Problem statement =
Whatever appears in the records apart from pictures must be reproduced exactly.
───── Input data
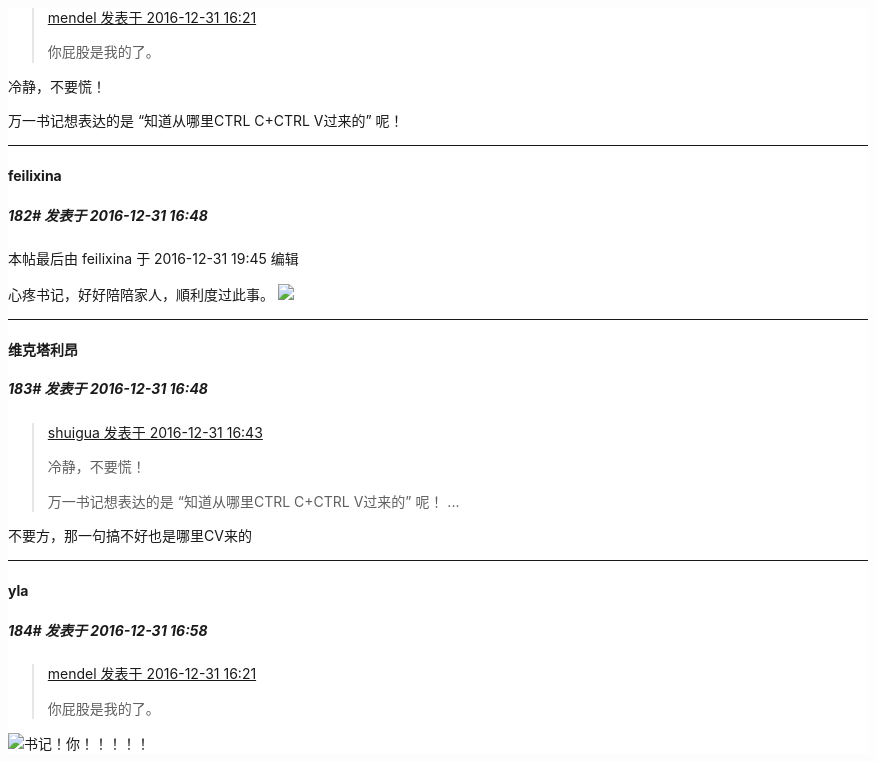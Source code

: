 

<blockquote><a href="httphttps://bbs.saraba1st.com/2b/forum.php?mod=redirect&amp;goto=findpost&amp;pid=34658088&amp;ptid=1358984" target="_blank">mendel 发表于 2016-12-31 16:21</a>

你屁股是我的了。</blockquote>
冷静，不要慌！

万一书记想表达的是 “知道从哪里CTRL C+CTRL V过来的” 呢！







*****

####  feilixina  
##### 182#       发表于 2016-12-31 16:48



 本帖最后由 feilixina 于 2016-12-31 19:45 编辑 

心疼书记，好好陪陪家人，順利度过此事。
<img src="https://static.saraba1st.com/image/smiley/face/178.gif" referrerpolicy="no-referrer"> 







*****

####  维克塔利昂  
##### 183#       发表于 2016-12-31 16:48



<blockquote><a href="httphttps://bbs.saraba1st.com/2b/forum.php?mod=redirect&amp;goto=findpost&amp;pid=34658245&amp;ptid=1358984" target="_blank">shuigua 发表于 2016-12-31 16:43</a>

冷静，不要慌！

万一书记想表达的是 “知道从哪里CTRL C+CTRL V过来的” 呢！ ...</blockquote>
不要方，那一句搞不好也是哪里CV来的







*****

####  yla  
##### 184#       发表于 2016-12-31 16:58



<blockquote><a href="httphttps://bbs.saraba1st.com/2b/forum.php?mod=redirect&amp;goto=findpost&amp;pid=34658088&amp;ptid=1358984" target="_blank">mendel 发表于 2016-12-31 16:21</a>

你屁股是我的了。</blockquote>
<img src="https://static.saraba1st.com/image/smiley/face/142.gif" referrerpolicy="no-referrer">书记！你！！！！！
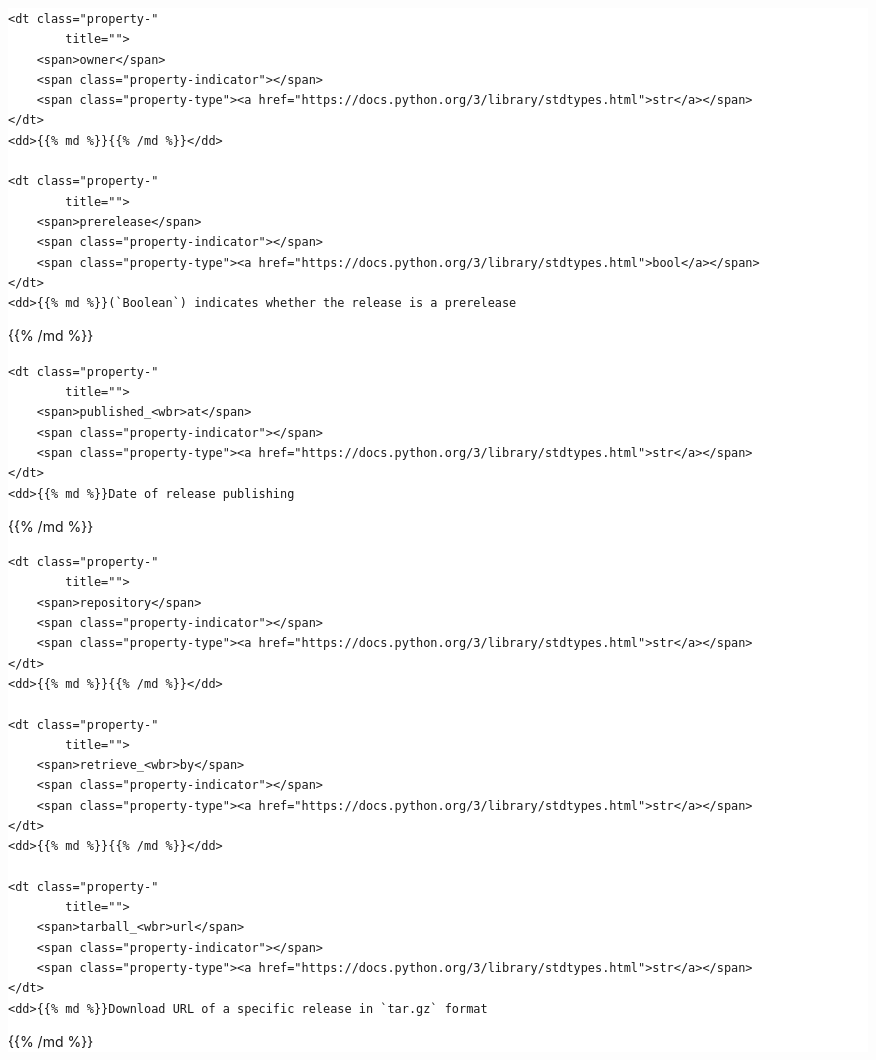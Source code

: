     <dt class="property-"
            title="">
        <span>owner</span>
        <span class="property-indicator"></span>
        <span class="property-type"><a href="https://docs.python.org/3/library/stdtypes.html">str</a></span>
    </dt>
    <dd>{{% md %}}{{% /md %}}</dd>

    <dt class="property-"
            title="">
        <span>prerelease</span>
        <span class="property-indicator"></span>
        <span class="property-type"><a href="https://docs.python.org/3/library/stdtypes.html">bool</a></span>
    </dt>
    <dd>{{% md %}}(`Boolean`) indicates whether the release is a prerelease
{{% /md %}}</dd>

    <dt class="property-"
            title="">
        <span>published_<wbr>at</span>
        <span class="property-indicator"></span>
        <span class="property-type"><a href="https://docs.python.org/3/library/stdtypes.html">str</a></span>
    </dt>
    <dd>{{% md %}}Date of release publishing
{{% /md %}}</dd>

    <dt class="property-"
            title="">
        <span>repository</span>
        <span class="property-indicator"></span>
        <span class="property-type"><a href="https://docs.python.org/3/library/stdtypes.html">str</a></span>
    </dt>
    <dd>{{% md %}}{{% /md %}}</dd>

    <dt class="property-"
            title="">
        <span>retrieve_<wbr>by</span>
        <span class="property-indicator"></span>
        <span class="property-type"><a href="https://docs.python.org/3/library/stdtypes.html">str</a></span>
    </dt>
    <dd>{{% md %}}{{% /md %}}</dd>

    <dt class="property-"
            title="">
        <span>tarball_<wbr>url</span>
        <span class="property-indicator"></span>
        <span class="property-type"><a href="https://docs.python.org/3/library/stdtypes.html">str</a></span>
    </dt>
    <dd>{{% md %}}Download URL of a specific release in `tar.gz` format
{{% /md %}}</dd>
──────────
Task result =
Source code

: 

<blockquote><a href="httphttps://bbs.saraba1st.com/2b/forum.php?mod=redirect&amp;goto=findpost&amp;pid=34658088&amp;ptid=1358984" target="_blank">mendel 发表于 2016-12-31 16:21</a>

你屁股是我的了。</blockquote>
冷静，不要慌！

万一书记想表达的是 “知道从哪里CTRL C+CTRL V过来的” 呢！







*****

####  feilixina  
##### 182#       发表于 2016-12-31 16:48



 本帖最后由 feilixina 于 2016-12-31 19:45 编辑 

心疼书记，好好陪陪家人，順利度过此事。
<img src="https://static.saraba1st.com/image/smiley/face/178.gif" referrerpolicy="no-referrer"> 







*****

####  维克塔利昂  
##### 183#       发表于 2016-12-31 16:48



<blockquote><a href="httphttps://bbs.saraba1st.com/2b/forum.php?mod=redirect&amp;goto=findpost&amp;pid=34658245&amp;ptid=1358984" target="_blank">shuigua 发表于 2016-12-31 16:43</a>

冷静，不要慌！

万一书记想表达的是 “知道从哪里CTRL C+CTRL V过来的” 呢！ ...</blockquote>
不要方，那一句搞不好也是哪里CV来的







*****

####  yla  
##### 184#       发表于 2016-12-31 16:58



<blockquote><a href="httphttps://bbs.saraba1st.com/2b/forum.php?mod=redirect&amp;goto=findpost&amp;pid=34658088&amp;ptid=1358984" target="_blank">mendel 发表于 2016-12-31 16:21</a>

你屁股是我的了。</blockquote>
<img src="https://static.saraba1st.com/image/smiley/face/142.gif" referrerpolicy="no-referrer">书记！你！！！！！
Source code

:     <dt class="property-"
            title="">
        <span>owner</span>
        <span class="property-indicator"></span>
        <span class="property-type"><a href="https://docs.python.org/3/library/stdtypes.html">str</a></span>
    </dt>
    <dd>{{% md %}}{{% /md %}}</dd>

    <dt class="property-"
            title="">
        <span>prerelease</span>
        <span class="property-indicator"></span>
        <span class="property-type"><a href="https://docs.python.org/3/library/stdtypes.html">bool</a></span>
    </dt>
    <dd>{{% md %}}(`Boolean`) indicates whether the release is a prerelease
{{% /md %}}</dd>

    <dt class="property-"
            title="">
        <span>published_<wbr>at</span>
        <span class="property-indicator"></span>
        <span class="property-type"><a href="https://docs.python.org/3/library/stdtypes.html">str</a></span>
    </dt>
    <dd>{{% md %}}Date of release publishing
{{% /md %}}</dd>

    <dt class="property-"
            title="">
        <span>repository</span>
        <span class="property-indicator"></span>
        <span class="property-type"><a href="https://docs.python.org/3/library/stdtypes.html">str</a></span>
    </dt>
    <dd>{{% md %}}{{% /md %}}</dd>

    <dt class="property-"
            title="">
        <span>retrieve_<wbr>by</span>
        <span class="property-indicator"></span>
        <span class="property-type"><a href="https://docs.python.org/3/library/stdtypes.html">str</a></span>
    </dt>
    <dd>{{% md %}}{{% /md %}}</dd>

    <dt class="property-"
            title="">
        <span>tarball_<wbr>url</span>
        <span class="property-indicator"></span>
        <span class="property-type"><a href="https://docs.python.org/3/library/stdtypes.html">str</a></span>
    </dt>
    <dd>{{% md %}}Download URL of a specific release in `tar.gz` format
{{% /md %}}</dd>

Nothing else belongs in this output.